**WORK TO BE COMPLETED**
Search the entries for the word "Invariance". Copy every line that holds it.

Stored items
______
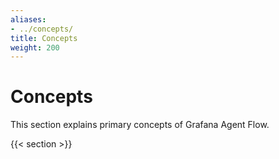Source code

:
 ```yaml
---
aliases:
- ../concepts/
title: Concepts
weight: 200
---
```


# Concepts

This section explains primary concepts of Grafana Agent Flow.

{{< section >}}
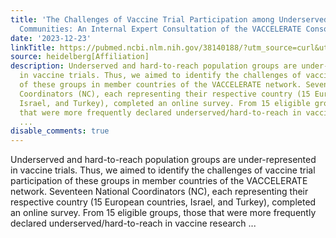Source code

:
 ```yaml
---
title: 'The Challenges of Vaccine Trial Participation among Underserved and Hard-to-Reach
  Communities: An Internal Expert Consultation of the VACCELERATE Consortium'
date: '2023-12-23'
linkTitle: https://pubmed.ncbi.nlm.nih.gov/38140188/?utm_source=curl&utm_medium=rss&utm_campaign=pubmed-2&utm_content=1FakS-2QOkCT8HsMOQP1bCRQ4YzyumYOmxmF0moLsQ3dFB1E9V&fc=20220326224207&ff=20231224170830&v=2.18.0
source: heidelberg[Affiliation]
description: Underserved and hard-to-reach population groups are under-represented
  in vaccine trials. Thus, we aimed to identify the challenges of vaccine trial participation
  of these groups in member countries of the VACCELERATE network. Seventeen National
  Coordinators (NC), each representing their respective country (15 European countries,
  Israel, and Turkey), completed an online survey. From 15 eligible groups, those
  that were more frequently declared underserved/hard-to-reach in vaccine research
  ...
disable_comments: true
---
```

Underserved and hard-to-reach population groups are under-represented in vaccine trials. Thus, we aimed to identify the challenges of vaccine trial participation of these groups in member countries of the VACCELERATE network. Seventeen National Coordinators (NC), each representing their respective country (15 European countries, Israel, and Turkey), completed an online survey. From 15 eligible groups, those that were more frequently declared underserved/hard-to-reach in vaccine research ...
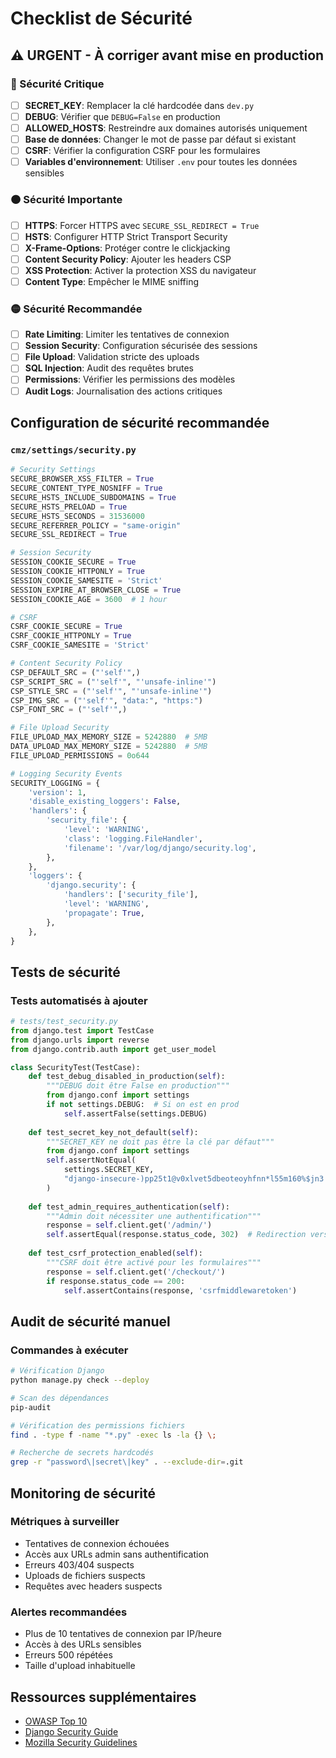 # Checklist de Sécurité

## ⚠️ URGENT - À corriger avant mise en production

### 🔴 Sécurité Critique

- [ ] **SECRET_KEY**: Remplacer la clé hardcodée dans `dev.py`
- [ ] **DEBUG**: Vérifier que `DEBUG=False` en production
- [ ] **ALLOWED_HOSTS**: Restreindre aux domaines autorisés uniquement
- [ ] **Base de données**: Changer le mot de passe par défaut si existant
- [ ] **CSRF**: Vérifier la configuration CSRF pour les formulaires
- [ ] **Variables d'environnement**: Utiliser `.env` pour toutes les données sensibles

### 🟠 Sécurité Importante

- [ ] **HTTPS**: Forcer HTTPS avec `SECURE_SSL_REDIRECT = True`
- [ ] **HSTS**: Configurer HTTP Strict Transport Security
- [ ] **X-Frame-Options**: Protéger contre le clickjacking
- [ ] **Content Security Policy**: Ajouter les headers CSP
- [ ] **XSS Protection**: Activer la protection XSS du navigateur
- [ ] **Content Type**: Empêcher le MIME sniffing

### 🟡 Sécurité Recommandée

- [ ] **Rate Limiting**: Limiter les tentatives de connexion
- [ ] **Session Security**: Configuration sécurisée des sessions
- [ ] **File Upload**: Validation stricte des uploads
- [ ] **SQL Injection**: Audit des requêtes brutes
- [ ] **Permissions**: Vérifier les permissions des modèles
- [ ] **Audit Logs**: Journalisation des actions critiques

## Configuration de sécurité recommandée

### `cmz/settings/security.py`
```python
# Security Settings
SECURE_BROWSER_XSS_FILTER = True
SECURE_CONTENT_TYPE_NOSNIFF = True
SECURE_HSTS_INCLUDE_SUBDOMAINS = True
SECURE_HSTS_PRELOAD = True
SECURE_HSTS_SECONDS = 31536000
SECURE_REFERRER_POLICY = "same-origin"
SECURE_SSL_REDIRECT = True

# Session Security
SESSION_COOKIE_SECURE = True
SESSION_COOKIE_HTTPONLY = True
SESSION_COOKIE_SAMESITE = 'Strict'
SESSION_EXPIRE_AT_BROWSER_CLOSE = True
SESSION_COOKIE_AGE = 3600  # 1 hour

# CSRF
CSRF_COOKIE_SECURE = True
CSRF_COOKIE_HTTPONLY = True
CSRF_COOKIE_SAMESITE = 'Strict'

# Content Security Policy
CSP_DEFAULT_SRC = ("'self'",)
CSP_SCRIPT_SRC = ("'self'", "'unsafe-inline'")
CSP_STYLE_SRC = ("'self'", "'unsafe-inline'")
CSP_IMG_SRC = ("'self'", "data:", "https:")
CSP_FONT_SRC = ("'self'",)

# File Upload Security
FILE_UPLOAD_MAX_MEMORY_SIZE = 5242880  # 5MB
DATA_UPLOAD_MAX_MEMORY_SIZE = 5242880  # 5MB
FILE_UPLOAD_PERMISSIONS = 0o644

# Logging Security Events
SECURITY_LOGGING = {
    'version': 1,
    'disable_existing_loggers': False,
    'handlers': {
        'security_file': {
            'level': 'WARNING',
            'class': 'logging.FileHandler',
            'filename': '/var/log/django/security.log',
        },
    },
    'loggers': {
        'django.security': {
            'handlers': ['security_file'],
            'level': 'WARNING',
            'propagate': True,
        },
    },
}
```

## Tests de sécurité

### Tests automatisés à ajouter
```python
# tests/test_security.py
from django.test import TestCase
from django.urls import reverse
from django.contrib.auth import get_user_model

class SecurityTest(TestCase):
    def test_debug_disabled_in_production(self):
        """DEBUG doit être False en production"""
        from django.conf import settings
        if not settings.DEBUG:  # Si on est en prod
            self.assertFalse(settings.DEBUG)
    
    def test_secret_key_not_default(self):
        """SECRET_KEY ne doit pas être la clé par défaut"""
        from django.conf import settings
        self.assertNotEqual(
            settings.SECRET_KEY,
            "django-insecure-)pp25t1@v0xlvet5dbeoteoyhfnn*l55m160%$jn3!n40s+e2@"
        )
    
    def test_admin_requires_authentication(self):
        """Admin doit nécessiter une authentification"""
        response = self.client.get('/admin/')
        self.assertEqual(response.status_code, 302)  # Redirection vers login
    
    def test_csrf_protection_enabled(self):
        """CSRF doit être activé pour les formulaires"""
        response = self.client.get('/checkout/')
        if response.status_code == 200:
            self.assertContains(response, 'csrfmiddlewaretoken')
```

## Audit de sécurité manuel

### Commandes à exécuter
```bash
# Vérification Django
python manage.py check --deploy

# Scan des dépendances
pip-audit

# Vérification des permissions fichiers
find . -type f -name "*.py" -exec ls -la {} \;

# Recherche de secrets hardcodés
grep -r "password\|secret\|key" . --exclude-dir=.git
```

## Monitoring de sécurité

### Métriques à surveiller
- Tentatives de connexion échouées
- Accès aux URLs admin sans authentification
- Erreurs 403/404 suspects
- Uploads de fichiers suspects
- Requêtes avec headers suspects

### Alertes recommandées
- Plus de 10 tentatives de connexion par IP/heure
- Accès à des URLs sensibles
- Erreurs 500 répétées
- Taille d'upload inhabituelle

## Ressources supplémentaires

- [OWASP Top 10](https://owasp.org/www-project-top-ten/)
- [Django Security Guide](https://docs.djangoproject.com/en/stable/topics/security/)
- [Mozilla Security Guidelines](https://wiki.mozilla.org/Security/Guidelines/Web_Security)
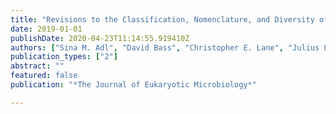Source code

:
 ```yaml
---
title: "Revisions to the Classification, Nomenclature, and Diversity of Eukaryotes"
date: 2019-01-01
publishDate: 2020-04-23T11:14:55.919410Z
authors: ["Sina M. Adl", "David Bass", "Christopher E. Lane", "Julius Lukeš", "Conrad L. Schoch", "Alexey Smirnov", "Sabine Agatha", "Cedric Berney", "Matthew W. Brown", "Fabien Burki", " others"]
publication_types: ["2"]
abstract: ""
featured: false
publication: "*The Journal of Eukaryotic Microbiology*"

---
```

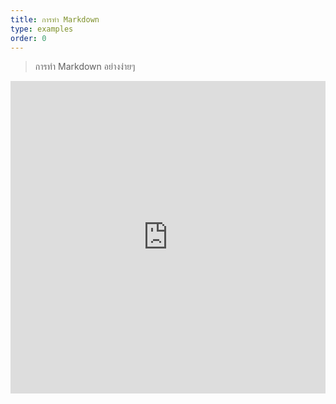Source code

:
 ```yaml
---
title: การทำ Markdown
type: examples
order: 0
---
```


> การทำ Markdown อย่างง่ายๆ

<iframe width="100%" height="500" src="https://jsfiddle.net/chrisvfritz/0dzvcf4d/embedded/result,html,js,css" allowfullscreen="allowfullscreen" frameborder="0"></iframe>
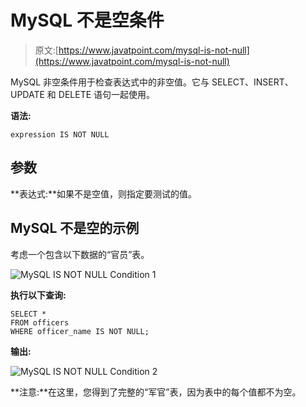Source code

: # MySQL 不是空条件

> 原文:[https://www.javatpoint.com/mysql-is-not-null](https://www.javatpoint.com/mysql-is-not-null)

MySQL 非空条件用于检查表达式中的非空值。它与 SELECT、INSERT、UPDATE 和 DELETE 语句一起使用。

**语法:**

```
expression IS NOT NULL

```

## 参数

**表达式:**如果不是空值，则指定要测试的值。

## MySQL 不是空的示例

考虑一个包含以下数据的“官员”表。

![MySQL IS NOT NULL Condition 1](../Images/cf806e0388e19160cac54943b021d02d.png)

**执行以下查询:**

```
SELECT *
FROM officers
WHERE officer_name IS NOT NULL;

```

**输出:**

![MySQL IS NOT NULL Condition 2](../Images/982a68599b8b51b0009df24fd1258548.png)

**注意:**在这里，您得到了完整的“军官”表，因为表中的每个值都不为空。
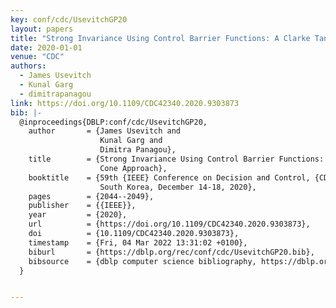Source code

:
 ```yaml
---
key: conf/cdc/UsevitchGP20
layout: papers
title: "Strong Invariance Using Control Barrier Functions: A Clarke Tangent Cone Approach."
date: 2020-01-01
venue: "CDC"
authors:
  - James Usevitch
  - Kunal Garg
  - dimitrapanagou
link: https://doi.org/10.1109/CDC42340.2020.9303873
bib: |-
  @inproceedings{DBLP:conf/cdc/UsevitchGP20,
    author       = {James Usevitch and
                    Kunal Garg and
                    Dimitra Panagou},
    title        = {Strong Invariance Using Control Barrier Functions: {A} Clarke Tangent
                    Cone Approach},
    booktitle    = {59th {IEEE} Conference on Decision and Control, {CDC} 2020, Jeju Island,
                    South Korea, December 14-18, 2020},
    pages        = {2044--2049},
    publisher    = {{IEEE}},
    year         = {2020},
    url          = {https://doi.org/10.1109/CDC42340.2020.9303873},
    doi          = {10.1109/CDC42340.2020.9303873},
    timestamp    = {Fri, 04 Mar 2022 13:31:02 +0100},
    biburl       = {https://dblp.org/rec/conf/cdc/UsevitchGP20.bib},
    bibsource    = {dblp computer science bibliography, https://dblp.org}
  }


---
```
______
**ANSWER TO THIS PROBLEM**
title: "Strong Invariance Using Control Barrier Functions: A Clarke Tangent Cone Approach."
    title        = {Strong Invariance Using Control Barrier Functions: {A} Clarke Tangent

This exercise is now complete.